Multifocal multiplexing increases scanning efficiency by using two-dimensional patterns of excitation spots that need only be dithered within the periodic bounds of the array.[6] Initial implementations of multiphoton multifocal microscopy (MMM) utilized microlenses,[6, 7] cascaded beamsplitter arrays,[8] and low-spot-density diffractive optical elements (DOE) to generate excitation patterns.[9] DOE beamsplitters offer compactness, stability, efficiency, and uniformity. [10] DOE throughput (~75%) is similar to microlens arrays without pinholes and allows producing a large number of beams (~100) with uniform intensity (<5% peak-to-peak variation). However, previous designs relied on conventional rastering and lead to oversampling at the edges of each unit cell due to the finite mechanical response of the scanner. Hence, the resulting images exhibited a gridwork appearance. Nipkow spinning disk scanners do not exhibit this effect,[6, 7] but are restricted to non-random access movements.

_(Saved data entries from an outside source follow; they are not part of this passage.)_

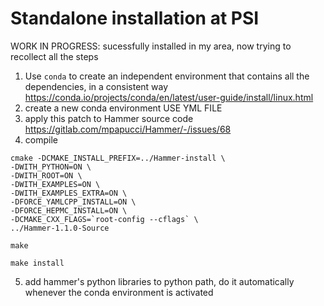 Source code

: # Standalone installation at PSI

WORK IN PROGRESS: sucessfully installed in my area, now trying to recollect all the steps

1. Use `conda` to create an independent environment that contains all the dependencies, in a consistent way https://conda.io/projects/conda/en/latest/user-guide/install/linux.html
2. create a new conda environment USE YML FILE
3. apply this patch to Hammer source code https://gitlab.com/mpapucci/Hammer/-/issues/68
4. compile
```
cmake -DCMAKE_INSTALL_PREFIX=../Hammer-install \
-DWITH_PYTHON=ON \
-DWITH_ROOT=ON \
-DWITH_EXAMPLES=ON \
-DWITH_EXAMPLES_EXTRA=ON \
-DFORCE_YAMLCPP_INSTALL=ON \
-DFORCE_HEPMC_INSTALL=ON \
-DCMAKE_CXX_FLAGS=`root-config --cflags` \
../Hammer-1.1.0-Source

make

make install
```
5. add hammer's python libraries to python path, do it automatically whenever the conda environment is activated
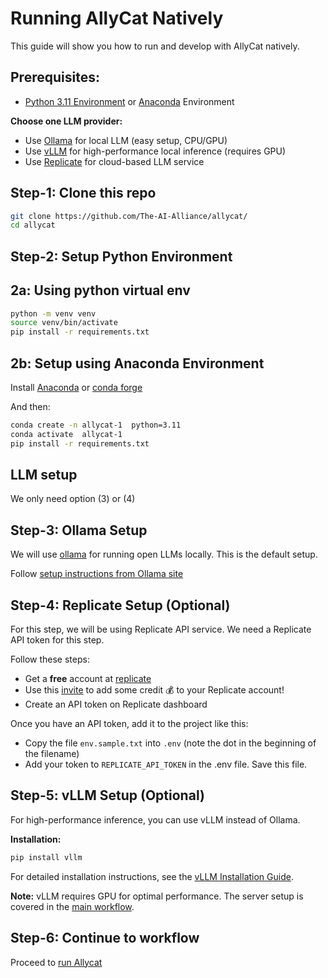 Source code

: # Running AllyCat Natively

This guide will show you how to run and develop with AllyCat natively.

## Prerequisites: 

- [Python 3.11 Environment](https://www.python.org/downloads/) or [Anaconda](https://www.anaconda.com/docs/getting-started/getting-started) Environment

**Choose one LLM provider:**
- Use [Ollama](https://ollama.com) for local LLM (easy setup, CPU/GPU)
- Use [vLLM](https://docs.vllm.ai/) for high-performance local inference (requires GPU)
- Use [Replicate](https://replicate.com) for cloud-based LLM service

## Step-1: Clone this repo

```bash
git clone https://github.com/The-AI-Alliance/allycat/
cd allycat
```

## Step-2: Setup Python Environment

## 2a: Using python virtual env

```bash
python -m venv venv
source venv/bin/activate
pip install -r requirements.txt
```

## 2b: Setup using Anaconda Environment

Install [Anaconda](https://www.anaconda.com/) or [conda forge](https://conda-forge.org/)

And then:

```bash
conda create -n allycat-1  python=3.11
conda activate  allycat-1
pip install -r requirements.txt 
```

## LLM setup

We only need option (3) or (4)

## Step-3: Ollama Setup


We will use [ollama](https://ollama.com/) for running open LLMs locally.
This is the default setup.

Follow [setup instructions from Ollama site](https://ollama.com/download)

## Step-4: Replicate Setup (Optional)

For this step, we will be using Replicate API service.  We need a Replicate API token for this step.

Follow these steps:

- Get a **free** account at [replicate](https://replicate.com/home)
- Use this [invite](https://replicate.com/invites/a8717bfe-2f3d-4a52-88ed-1356231cdf03) to add some credit  💰  to your Replicate account!
- Create an API token on Replicate dashboard

Once you have an API token, add it to the project like this:

- Copy the file `env.sample.txt` into `.env`  (note the dot in the beginning of the filename)
- Add your token to `REPLICATE_API_TOKEN` in the .env file.  Save this file.

## Step-5: vLLM Setup (Optional)

For high-performance inference, you can use vLLM instead of Ollama.

**Installation:**
```bash
pip install vllm
```

For detailed installation instructions, see the [vLLM Installation Guide](https://docs.vllm.ai/en/latest/getting_started/installation.html).

**Note:** vLLM requires GPU for optimal performance. The server setup is covered in the [main workflow](running-allycat.md#42---option-2-vllm-high-performance).

## Step-6: Continue to workflow

Proceed to [run Allycat](running-allycat.md)
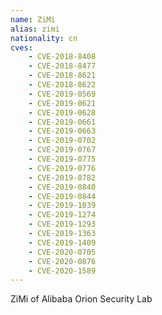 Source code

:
 ```yaml
---
name: ZiMi
alias: zimi
nationality: cn
cves:
    - CVE-2018-8408
    - CVE-2018-8477
    - CVE-2018-8621
    - CVE-2018-8622
    - CVE-2019-0569
    - CVE-2019-0621
    - CVE-2019-0628
    - CVE-2019-0661
    - CVE-2019-0663
    - CVE-2019-0702
    - CVE-2019-0767
    - CVE-2019-0775
    - CVE-2019-0776
    - CVE-2019-0782
    - CVE-2019-0840
    - CVE-2019-0844
    - CVE-2019-1039
    - CVE-2019-1274
    - CVE-2019-1293
    - CVE-2019-1363
    - CVE-2019-1409
    - CVE-2020-0705
    - CVE-2020-0876
    - CVE-2020-1589
---
```

ZiMi of Alibaba Orion Security Lab
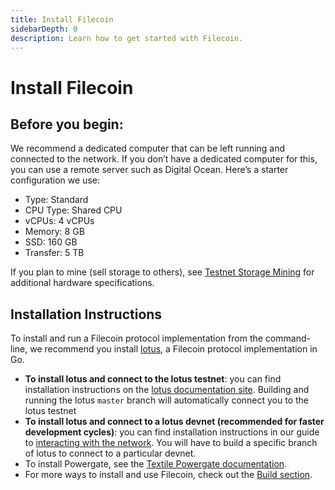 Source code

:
 ```yaml
---
title: Install Filecoin
sidebarDepth: 0
description: Learn how to get started with Filecoin.
---
```


# Install Filecoin

## Before you begin:

We recommend a dedicated computer that can be left running and connected to the network. If you don’t have a dedicated computer for this, you can use a remote server such as Digital Ocean. Here’s a starter configuration we use:

- Type: Standard
- CPU Type: Shared CPU
- vCPUs: 4 vCPUs
- Memory: 8 GB
- SSD: 160 GB
- Transfer: 5 TB

If you plan to mine (sell storage to others), see [Testnet Storage Mining](https://filecoin.io/blog/filecoin-testnet-mining/) for additional hardware specifications.

## Installation Instructions

To install and run a Filecoin protocol implementation from the command-line, we recommend you install [lotus](https://github.com/filecoin-project/lotus), a Filecoin protocol implementation in Go.

- **To install lotus and connect to the lotus testnet**: you can find installation instructions on the [lotus documentation site](https://lotu.sh/en+getting-started). Building and running the lotus `master` branch will automatically connect you to the lotus testnet
- **To install lotus and connect to a lotus devnet (recommended for faster development cycles)**: you can find installation instructions in our guide to [interacting with the network](./networks). You will have to build a specific branch of lotus to connect to a particular devnet.
- To install Powergate, see the [Textile Powergate documentation](https://docs.textile.io/powergate/).
- For more ways to install and use Filecoin, check out the [Build section](../build/README.md).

It is desirable to maintain flexibility for the utilization of random access scanning modes such as have been recently employed for measurement of intracellular transport.[11]

We demonstrate a simple rapid sampling stochastic scanning multiphoton multifocal microscopy (SS-MMM) approach that addresses these shortcomings. SS-MMM enables high-speed uniform imaging and allows high-fidelity multiparticle tracking. The method entails using a DOE to generate a 10x10 excitation beam array arranged in a hexagonal lattice. This uniform intensity array yields 100 beam foci at the objective focal plane that are scanned by a galvanometer. Instead of driving the galvo with a conventional raster waveform, it is driven by a “white noise” waveform resulting in a random scanning motion. Therefore, “stochastic scanning” should be thought of as an image sampling process akin to a Brownian random walk in two-dimensions. The image is sampled and “built-up” within a given integration time that determines the overall image fidelity, rather than a set frame rate. The resulting images are evenly and symmetrically sampled and allow full-field scanning with asynchronous frame readout (i.e. the detector and scan are not synchronized) 1000 times greater than conventional single beam rastering. Expensive specialized equipment is avoided as well as artificial duty-cycle inefficiencies designed to account for unequal mechanical scanner residency times (e.g. electrooptic beam-blanking of the excitation at the edges of the scan waveform). Therefore, the ultimate imaging and tracking rates are determined by the intrinsic fluorophore brightness, detector sensitivity and readout rate, not by the scanner. The experimental results are supported by Monte Carlo simulations of microsphere diffusion and SS-MMM imaging. We demonstrate our SSMMM approach for high-resolution multiparticle tracking and imaging with multiphoton excitation for its deep confocality, low background, and reduced overall (primarily out-of-plane) photobleaching advantages. [2, 4] SS-MMM will therefore be a powerful technique for tracking intracellular cargo vesicles in vivo. Additionally, the SS method is general and adaptable to one-photon confocal descanned methods.

 

Fig. 1. (a) SS-MMM setup. (b) DOE generated 10x10 hexagonal multifocal array. The smaller image is the actual array after L1. (c) False color two-photon fluorescence image of the multifocal array in a solution of Rhodamine 6G at the sample plane.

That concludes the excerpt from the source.